Mata uang telah menjadi sangat stabil selama beberapa tahun terakhir. Dolar dan Euro rentan terhadap ayunan liar, yang dapat diperbesar melalui leverage. Yuan, sementara itu adalah subyek perdebatan tak berujung dan spekulasi. Trading Forex, bagaimanapun, adalah sangat berisiko. Jangka pendek pergerakan mata uang dapat menjadi mustahil untuk memprediksi, dan risiko yang lebih tinggi sebagai akibat dari leverage. Sebagai tanggapan, beberapa reksa dana baru telah dibuat, untuk memungkinkan investor untuk melacak tren jangka panjang dalam mata uang. Profunds telah menciptakan dua bertentangan dana, yang memungkinkan investor untuk bertaruh atau terhadap USD. Rydex dana baru-baru ini memperkenalkan leveraged mata uang dana, yang berpotensi memperbesar keuntungan (dan kerugian).

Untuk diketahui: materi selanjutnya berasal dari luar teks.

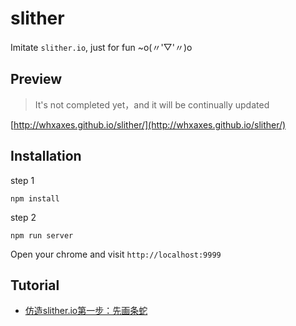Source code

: # slither

Imitate `slither.io`, just for fun ~o(〃'▽'〃)o

## Preview

> It's not completed yet，and it will be continually updated

[http://whxaxes.github.io/slither/](http://whxaxes.github.io/slither/)

## Installation 

step 1
```
npm install
```
step 2
```
npm run server
```

Open your chrome and visit `http://localhost:9999`

## Tutorial

- [仿造slither.io第一步：先画条蛇](https://github.com/whxaxes/blog/issues/1)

Satu reksa dana, Franklin Templeton Hard Currency Fund, telah ada selama lebih dari satu dekade, dan telah rata-rata 7% tahunan kembali. The Wall Street Journal melaporkan:

Penelitian telah menunjukkan bahwa mata uang yang tidak memiliki sejarah pelacakan saham AS dan asing saham dan obligasi, atau paling lindung nilai
dana. Mata uang yang telah ada untuk sementara di Eropa dan Asia dan tidak ada alasan mengapa mereka harus dikeluarkan dari AS portofolio.